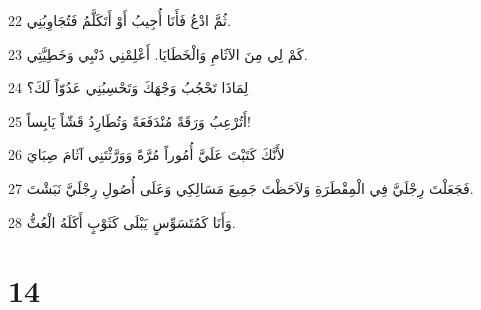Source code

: \par 22 ثُمَّ ادْعُ فَأَنَا أُجِيبُ أَوْ أَتَكَلَّمُ فَتُجَاوِبُنِي.
\par 23 كَمْ لِي مِنَ الآثَامِ وَالْخَطَايَا. أَعْلِمْنِي ذَنْبِي وَخَطِيَّتِي.
\par 24 لِمَاذَا تَحْجُبُ وَجْهَكَ وَتَحْسِبُنِي عَدُوّاً لَكَ؟
\par 25 أَتُرْعِبُ وَرَقَةً مُنْدَفَعَةً وَتُطَارِدُ قَشّاً يَابِساً!
\par 26 لأَنَّكَ كَتَبْتَ عَلَيَّ أُمُوراً مُرَّةً وَوَرَّثْتَنِي آثَامَ صِبَايَ
\par 27 فَجَعَلْتَ رِجْلَيَّ فِي الْمِقْطَرَةِ وَلاَحَظْتَ جَمِيعَ مَسَالِكِي وَعَلَى أُصُولِ رِجْلَيَّ نَبَشْتَ.
\par 28 وَأَنَا كَمُتَسَوِّسٍ يَبْلَى كَثَوْبٍ أَكَلَهُ الْعُثُّ.

\chapter{14}

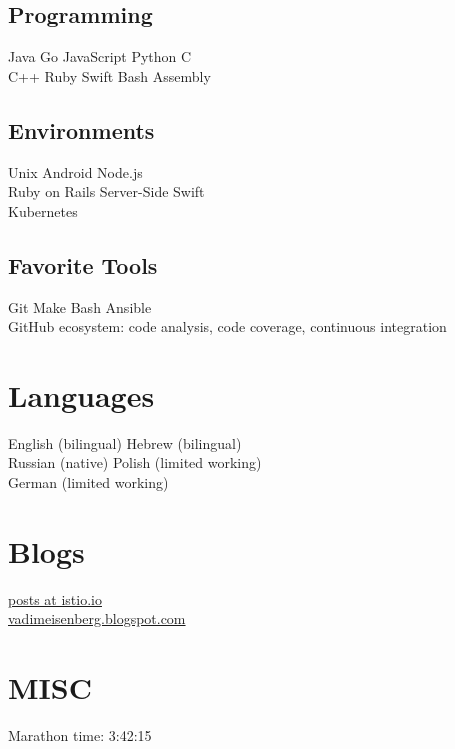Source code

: \documentclass[]{deedy-resume}
\begin{document}
\begin{minipage}[t]{0.33\textwidth}
\subsection{Programming}
Java \textbullet{} Go \textbullet{} JavaScript \textbullet{} Python \textbullet{} C\\
C++ \textbullet{} Ruby  \textbullet{}  Swift \textbullet{} Bash \textbullet{}  Assembly
\sectionsep

\subsection{Environments}
Unix \textbullet{}  Android \textbullet{}  Node.js \\
Ruby on Rails \textbullet{} Server-Side Swift \\
Kubernetes
\sectionsep

\subsection{Favorite Tools}
Git \textbullet{}  Make \textbullet{}  Bash \textbullet{} Ansible \textbullet{} \\
GitHub ecosystem: code analysis, code coverage, continuous integration
\sectionsep

\section{Languages}
\vspace{\topsep} %
English (bilingual) \textbullet{} Hebrew (bilingual) \\
Russian (native)  \textbullet{} Polish (limited working) \\
German (limited working)
\sectionsep

\sectionsep

\section{Blogs}
\href{https://istio.io/search.html?q=vadim\%20eisenberg}{posts at istio.io} \\
\href{http://vadimeisenberg.blogspot.com}{vadimeisenberg.blogspot.com}
\sectionsep

\sectionsep

\section{MISC}
Marathon time: 3:42:15

%
%

\end{minipage}
\end{document}
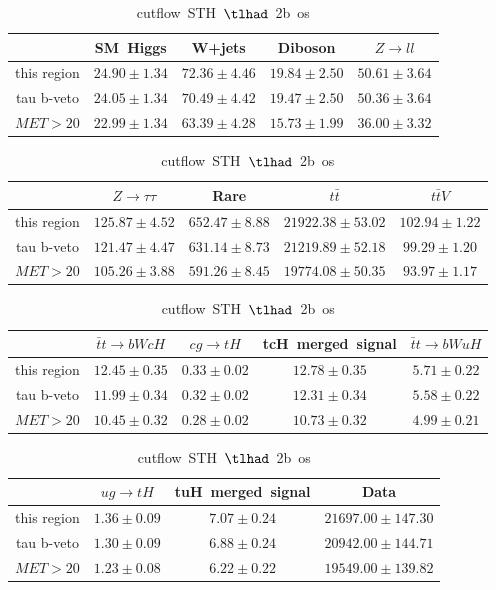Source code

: \begin{table}
\footnotesize
\caption{cutflow~STH~$\tlhad$~2b~os}
\centering
\begin{tabular}{|c|c|c|c|c|} \hline
 & SM~Higgs & W+jets & Diboson & $Z\to ll$\\\hline
this region & $24.90\pm1.34$ & $72.36\pm4.46$ & $19.84\pm2.50$ & $50.61\pm3.64$\\\hline
tau b-veto & $24.05\pm1.34$ & $70.49\pm4.42$ & $19.47\pm2.50$ & $50.36\pm3.64$\\\hline
$MET>20$ & $22.99\pm1.34$ & $63.39\pm4.28$ & $15.73\pm1.99$ & $36.00\pm3.32$\\\hline
\end{tabular}
\begin{tabular}{|c|c|c|c|c|} \hline
 & $Z\to \tau\tau$ & Rare & $t\bar{t}$ & $t\bar{t}V$\\\hline
this region & $125.87\pm4.52$ & $652.47\pm8.88$ & $21922.38\pm53.02$ & $102.94\pm1.22$\\\hline
tau b-veto & $121.47\pm4.47$ & $631.14\pm8.73$ & $21219.89\pm52.18$ & $99.29\pm1.20$\\\hline
$MET>20$ & $105.26\pm3.88$ & $591.26\pm8.45$ & $19774.08\pm50.35$ & $93.97\pm1.17$\\\hline
\end{tabular}
\begin{tabular}{|c|c|c|c|c|} \hline
 & $\bar{t}t\to bWcH$ & $cg\to tH$ & tcH~merged~signal & $\bar{t}t\to bWuH$\\\hline
this region & $12.45\pm0.35$ & $0.33\pm0.02$ & $12.78\pm0.35$ & $5.71\pm0.22$\\\hline
tau b-veto & $11.99\pm0.34$ & $0.32\pm0.02$ & $12.31\pm0.34$ & $5.58\pm0.22$\\\hline
$MET>20$ & $10.45\pm0.32$ & $0.28\pm0.02$ & $10.73\pm0.32$ & $4.99\pm0.21$\\\hline
\end{tabular}
\begin{tabular}{|c|c|c|c|} \hline
 & $ug\to tH$ & tuH~merged~signal & Data\\\hline
this region & $1.36\pm0.09$ & $7.07\pm0.24$ & $21697.00\pm147.30$\\\hline
tau b-veto & $1.30\pm0.09$ & $6.88\pm0.24$ & $20942.00\pm144.71$\\\hline
$MET>20$ & $1.23\pm0.08$ & $6.22\pm0.22$ & $19549.00\pm139.82$\\\hline
\end{tabular}
\label{tab:cutflow_reg1l1tau2b2j_os}
\end{table}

----------------------------------------

- **ACTIVITY**
Give the data again exactly, image-free.

- **SOLUTION FOR THIS PROBLEM**
Source code

: \par 22 ثُمَّ ادْعُ فَأَنَا أُجِيبُ أَوْ أَتَكَلَّمُ فَتُجَاوِبُنِي.
\par 23 كَمْ لِي مِنَ الآثَامِ وَالْخَطَايَا. أَعْلِمْنِي ذَنْبِي وَخَطِيَّتِي.
\par 24 لِمَاذَا تَحْجُبُ وَجْهَكَ وَتَحْسِبُنِي عَدُوّاً لَكَ؟
\par 25 أَتُرْعِبُ وَرَقَةً مُنْدَفَعَةً وَتُطَارِدُ قَشّاً يَابِساً!
\par 26 لأَنَّكَ كَتَبْتَ عَلَيَّ أُمُوراً مُرَّةً وَوَرَّثْتَنِي آثَامَ صِبَايَ
\par 27 فَجَعَلْتَ رِجْلَيَّ فِي الْمِقْطَرَةِ وَلاَحَظْتَ جَمِيعَ مَسَالِكِي وَعَلَى أُصُولِ رِجْلَيَّ نَبَشْتَ.
\par 28 وَأَنَا كَمُتَسَوِّسٍ يَبْلَى كَثَوْبٍ أَكَلَهُ الْعُثُّ.

\chapter{14}

Source code

: \documentclass[]{deedy-resume}
\begin{document}
\begin{minipage}[t]{0.33\textwidth}
\subsection{Programming}
Java \textbullet{} Go \textbullet{} JavaScript \textbullet{} Python \textbullet{} C\\
C++ \textbullet{} Ruby  \textbullet{}  Swift \textbullet{} Bash \textbullet{}  Assembly
\sectionsep

\subsection{Environments}
Unix \textbullet{}  Android \textbullet{}  Node.js \\
Ruby on Rails \textbullet{} Server-Side Swift \\
Kubernetes
\sectionsep

\subsection{Favorite Tools}
Git \textbullet{}  Make \textbullet{}  Bash \textbullet{} Ansible \textbullet{} \\
GitHub ecosystem: code analysis, code coverage, continuous integration
\sectionsep

\section{Languages}
\vspace{\topsep} %
English (bilingual) \textbullet{} Hebrew (bilingual) \\
Russian (native)  \textbullet{} Polish (limited working) \\
German (limited working)
\sectionsep

\sectionsep

\section{Blogs}
\href{https://istio.io/search.html?q=vadim\%20eisenberg}{posts at istio.io} \\
\href{http://vadimeisenberg.blogspot.com}{vadimeisenberg.blogspot.com}
\sectionsep

\sectionsep

\section{MISC}
Marathon time: 3:42:15

%
%

\end{minipage}
\end{document}
Source code

: \begin{table}
\footnotesize
\caption{cutflow~STH~$\tlhad$~2b~os}
\centering
\begin{tabular}{|c|c|c|c|c|} \hline
 & SM~Higgs & W+jets & Diboson & $Z\to ll$\\\hline
this region & $24.90\pm1.34$ & $72.36\pm4.46$ & $19.84\pm2.50$ & $50.61\pm3.64$\\\hline
tau b-veto & $24.05\pm1.34$ & $70.49\pm4.42$ & $19.47\pm2.50$ & $50.36\pm3.64$\\\hline
$MET>20$ & $22.99\pm1.34$ & $63.39\pm4.28$ & $15.73\pm1.99$ & $36.00\pm3.32$\\\hline
\end{tabular}
\begin{tabular}{|c|c|c|c|c|} \hline
 & $Z\to \tau\tau$ & Rare & $t\bar{t}$ & $t\bar{t}V$\\\hline
this region & $125.87\pm4.52$ & $652.47\pm8.88$ & $21922.38\pm53.02$ & $102.94\pm1.22$\\\hline
tau b-veto & $121.47\pm4.47$ & $631.14\pm8.73$ & $21219.89\pm52.18$ & $99.29\pm1.20$\\\hline
$MET>20$ & $105.26\pm3.88$ & $591.26\pm8.45$ & $19774.08\pm50.35$ & $93.97\pm1.17$\\\hline
\end{tabular}
\begin{tabular}{|c|c|c|c|c|} \hline
 & $\bar{t}t\to bWcH$ & $cg\to tH$ & tcH~merged~signal & $\bar{t}t\to bWuH$\\\hline
this region & $12.45\pm0.35$ & $0.33\pm0.02$ & $12.78\pm0.35$ & $5.71\pm0.22$\\\hline
tau b-veto & $11.99\pm0.34$ & $0.32\pm0.02$ & $12.31\pm0.34$ & $5.58\pm0.22$\\\hline
$MET>20$ & $10.45\pm0.32$ & $0.28\pm0.02$ & $10.73\pm0.32$ & $4.99\pm0.21$\\\hline
\end{tabular}
\begin{tabular}{|c|c|c|c|} \hline
 & $ug\to tH$ & tuH~merged~signal & Data\\\hline
this region & $1.36\pm0.09$ & $7.07\pm0.24$ & $21697.00\pm147.30$\\\hline
tau b-veto & $1.30\pm0.09$ & $6.88\pm0.24$ & $20942.00\pm144.71$\\\hline
$MET>20$ & $1.23\pm0.08$ & $6.22\pm0.22$ & $19549.00\pm139.82$\\\hline
\end{tabular}
\label{tab:cutflow_reg1l1tau2b2j_os}
\end{table}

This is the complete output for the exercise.